Vantagens e benefícios

O paradoxo da remuneração da magistratura na lógica de Kafka

Autor

  • Ney Bello

    é desembargador no Tribunal Regional Federal da 1ª Região professor da Universidade de Brasília (UnB) pós-doutor em Direito e membro da Academia Maranhense de Letras.

10 de outubro de 2014, 7h18

Os juízes federais de todo o Brasil ameaçam entrar em greve. A principal razão para o movimento paredista é, obviamente, a questão salarial. Há outras reivindicações, porém nenhuma delas seria capaz, sozinha, de levar significativa quantidade de magistrados sequer a uma assembléia, muito menos à paralisação. É a constatação — ou sensação — de que somos mal remunerados que nos leva ao movimento.

Em um país de paradoxos a discussão sobre a razoabilidade, ou não, de magistrados fazerem greve e a legitimidade dos pleitos vetorizados pelo movimento adquirem nuances que merecem análise.

Ser juiz, para alguns, é ser servidor público. Como todo e qualquer servidor, aos juízes parece legítimo que possam pressionar quem lhes paga o salário (ou subsídio) de todas as maneiras, inclusive através de uma greve. Perceber a judicatura como o agir de um conjunto de seres elevados, com aspirações divinais e incapazes de ir à greve, soa tão estranho que não parece minimamente sustentável.

Porém, fazer greve quando se tem interseção considerável na sociedade sempre traz à baila a visão que o mundo tem de quem somos e que direito possuímos. 

A credibilidade do Poder Judiciário brasileiro é extremamente baixa. O grau de confiabilidade do cidadão na instituição, segundo dados do Índice de Confiabilidade Social (ICS) medido em 2013, coloca-nos atrás das igrejas, dos bancos, das ONGs e da mídia. Isto implica dizer que a sociedade confia mais num blogueiro, num banqueiro e num pastor evangélico do que em um juiz.
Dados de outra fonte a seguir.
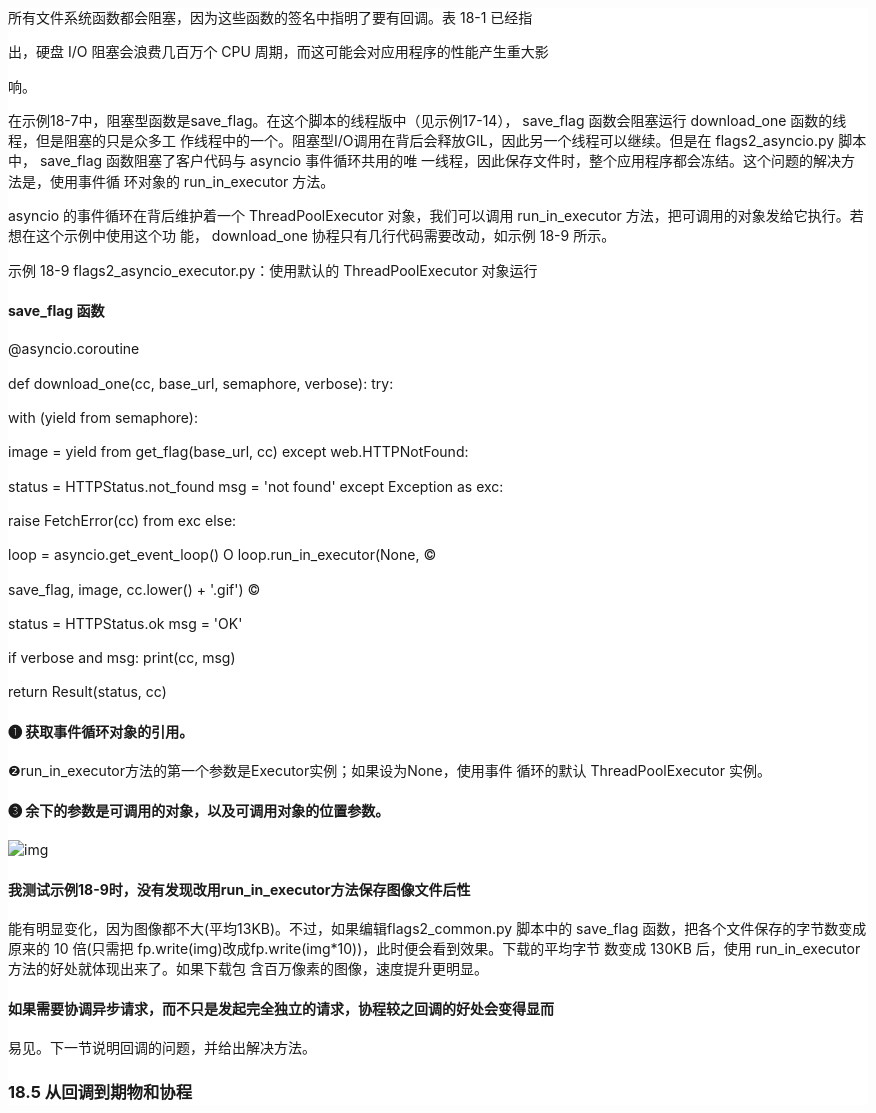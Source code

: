 所有文件系统函数都会阻塞，因为这些函数的签名中指明了要有回调。表 18-1 已经指

出，硬盘 I/O 阻塞会浪费几百万个 CPU 周期，而这可能会对应用程序的性能产生重大影

响。

在示例18-7中，阻塞型函数是save_flag。在这个脚本的线程版中（见示例17-14）， save_flag 函数会阻塞运行 download_one 函数的线程，但是阻塞的只是众多工 作线程中的一个。阻塞型I/O调用在背后会释放GIL，因此另一个线程可以继续。但是在 flags2_asyncio.py 脚本中， save_flag 函数阻塞了客户代码与 asyncio 事件循环共用的唯 一线程，因此保存文件时，整个应用程序都会冻结。这个问题的解决方法是，使用事件循 环对象的 run_in_executor 方法。

asyncio 的事件循环在背后维护着一个 ThreadPoolExecutor 对象，我们可以调用 run_in_executor 方法，把可调用的对象发给它执行。若想在这个示例中使用这个功 能， download_one 协程只有几行代码需要改动，如示例 18-9 所示。

示例 18-9 flags2_asyncio_executor.py：使用默认的 ThreadPoolExecutor 对象运行



#### save_flag 函数

@asyncio.coroutine

def download_one(cc, base_url, semaphore, verbose): try:

with (yield from semaphore):

image = yield from get_flag(base_url, cc) except web.HTTPNotFound:

status = HTTPStatus.not_found msg = 'not found' except Exception as exc:

raise FetchError(cc) from exc else:

loop = asyncio.get_event_loop() O loop.run_in_executor(None, ©

save_flag, image, cc.lower() + '.gif')    ©

status = HTTPStatus.ok msg = 'OK'

if verbose and msg: print(cc, msg)

return Result(status, cc)

#### ❶ 获取事件循环对象的引用。

❷run_in_executor方法的第一个参数是Executor实例；如果设为None，使用事件 循环的默认 ThreadPoolExecutor 实例。

#### ❸ 余下的参数是可调用的对象，以及可调用对象的位置参数。

![img](08414584Python-85.jpg)



#### 我测试示例18-9时，没有发现改用run_in_executor方法保存图像文件后性

能有明显变化，因为图像都不大(平均13KB)。不过，如果编辑flags2_common.py 脚本中的 save_flag 函数，把各个文件保存的字节数变成原来的 10 倍(只需把 fp.write(img)改成fp.write(img*10))，此时便会看到效果。下载的平均字节 数变成 130KB 后，使用 run_in_executor 方法的好处就体现出来了。如果下载包 含百万像素的图像，速度提升更明显。

#### 如果需要协调异步请求，而不只是发起完全独立的请求，协程较之回调的好处会变得显而

易见。下一节说明回调的问题，并给出解决方法。

### 18.5 从回调到期物和协程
Há, portanto, uma natural dificuldade de legitimação social para qualquer movimento. Como a sociedade entenderá a greve por aumento de salários de integrantes de uma instituição na qual ela não confia? E quem tem as atribuições de nos aumentar os subsídios sentir-se-á sensibilizado por um movimento que é mal visto por quem os elege?
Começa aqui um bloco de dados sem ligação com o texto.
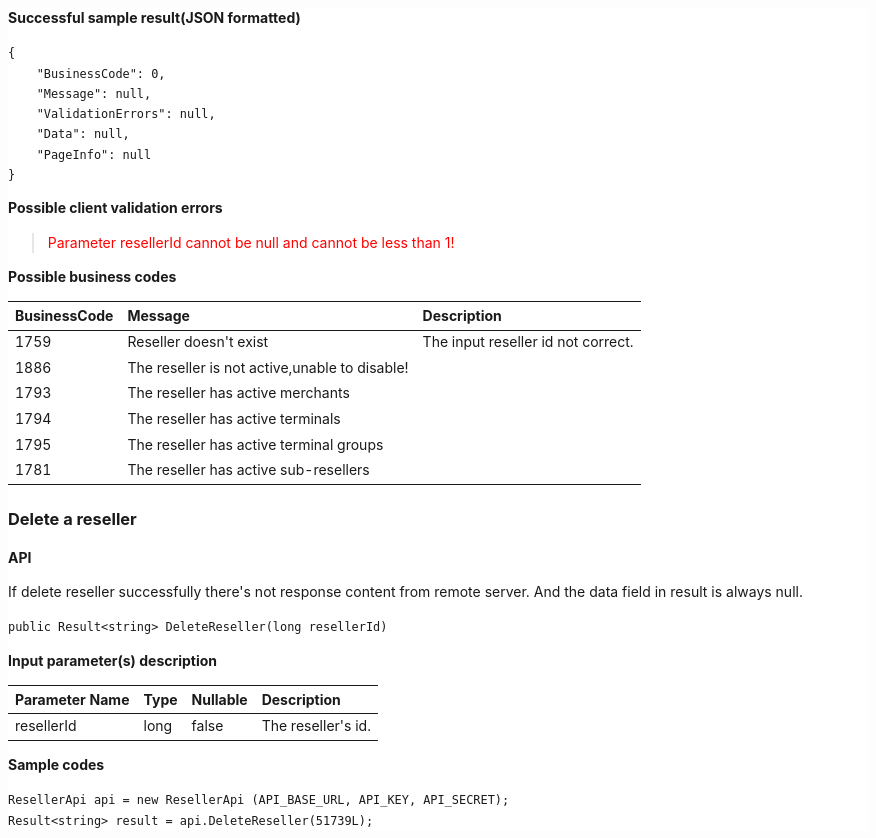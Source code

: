 **Successful sample result(JSON formatted)**

```
{
	"BusinessCode": 0,
	"Message": null,
	"ValidationErrors": null,
	"Data": null,
	"PageInfo": null
}
```



**Possible client validation errors**

> <font color="red">Parameter resellerId cannot be null and cannot be less than 1!</font>



**Possible business codes**

|BusinessCode|Message|Description|
|:--|:--|:--|
|1759|Reseller doesn't exist|The input reseller id not correct.|
|1886|The reseller is not active,unable to disable!|&nbsp;|
|1793|The reseller has active merchants|&nbsp;|
|1794|The reseller has active terminals|&nbsp;|
|1795|The reseller has active terminal groups|&nbsp;|
|1781|The reseller has active sub-resellers|&nbsp;|

### Delete a reseller

**API**

If delete reseller successfully there's not response content from remote server. And the data field in result is always null.

```
public Result<string> DeleteReseller(long resellerId)
```

**Input parameter(s) description**

|Parameter Name|Type|Nullable|Description|
|:--|:--|:--|:--|
|resellerId|long|false|The reseller's id.|

**Sample codes**

```
ResellerApi api = new ResellerApi (API_BASE_URL, API_KEY, API_SECRET);
Result<string> result = api.DeleteReseller(51739L);
```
Há os que não se preocupam com o que a sociedade acredita que deva ser o trabalho do julgador. Não estão de todo errados. Há sempre um lado que perde e um lado que ganha num processo judicial. Logo, é também legítimo ao perdedor não confiar e até sentir ojeriza pelo lugar do juiz. Nossa carreira nunca foi feita para os aplausos.

Contudo, é esta mesma sociedade que democraticamente controla o poder público que nos paga os subsídios. Sua opinião realmente não importa?

O Conselho Nacional de Justiça (CNJ) divulgou recentemente dados que demonstram o volume de julgamentos do juiz brasileiro. No nosso país cada magistrado sentencia, em média, 1,6 mil processos ao ano, o que nos coloca em patamar superior à média europeia e americana.

No Tribunal Regional Federal da 1ª Região, um dos mais abarrotados tribunais do país, é comum a um desembargador com acervo previdenciário ou tributário julgar mais de 8 mil processos ao ano.

É um pouco de mito dizer que o Judiciário brasileiro não trabalha. Igualmente, é um erro pensar que todos os juízes trabalham o quanto deveriam.

Quantos de nós trabalham efetivamente oito horas diárias, cumprindo jornada equiparável aos demais trabalhadores? É comum ver juízes trabalhando bem mais que a jornada semanal de 40 horas, porém é também comum verificar a existência de tantos que não laboram da mesma forma.

Vejamos também que um juiz português começa a sua carreira ganhando nada mais que 1,2 mil euros, o que é bem menos que os quase 7 mil euros correspondentes aos subsídios da magistratura, no Brasil. E ganhar cerca de R$ 23 mil num país com sérios problemas sociais, onde a miséria é mais palpável que na Europa, parece ser algo muito longe da ideia de salário indigno.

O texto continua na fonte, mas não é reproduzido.